(Problem) Scan the records for the word "https". Report each line where it occurs.
---------- Supplied records
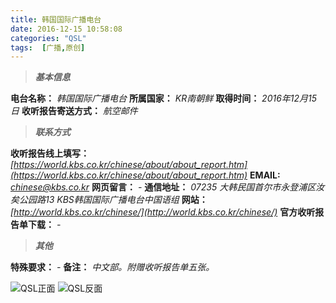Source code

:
 ```yaml
---
title: 韩国国际广播电台
date: 2016-12-15 10:58:08
categories: "QSL"
tags:  [广播,原创]
---
```

> ***基本信息***

**电台名称：** *韩国国际广播电台*
**所属国家：** *KR南朝鲜*
**取得时间：** *2016年12月15日*
**收听报告寄送方式：** *航空邮件*

<!--more-->

> ***联系方式***

**收听报告线上填写：** *[https://world.kbs.co.kr/chinese/about/about_report.htm](https://world.kbs.co.kr/chinese/about/about_report.htm)*
**EMAIL:** *[chinese@kbs.co.kr](mailto:chinese@kbs.co.kr)*
**网页留言：** *-*
**通信地址：** *07235 大韩民国首尔市永登浦区汝矣公园路13 KBS韩国国际广播电台中国语组*
**网站：** *[http://world.kbs.co.kr/chinese/](http://world.kbs.co.kr/chinese/)*
**官方收听报告单下载：** *-*

> ***其他***

**特殊要求：** *-*
**备注：** *中文部。附赠收听报告单五张。*

![QSL正面](https://c.ibcl.us/QSL-KBS_20161215/1.jpg "QSL正面")
![QSL反面](https://c.ibcl.us/QSL-KBS_20161215/2.jpg "QSL反面")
--------------------
(Written solution)
**收听报告线上填写：** *[https://world.kbs.co.kr/chinese/about/about_report.htm](https://world.kbs.co.kr/chinese/about/about_report.htm)*
![QSL正面](https://c.ibcl.us/QSL-KBS_20161215/1.jpg "QSL正面")
![QSL反面](https://c.ibcl.us/QSL-KBS_20161215/2.jpg "QSL反面")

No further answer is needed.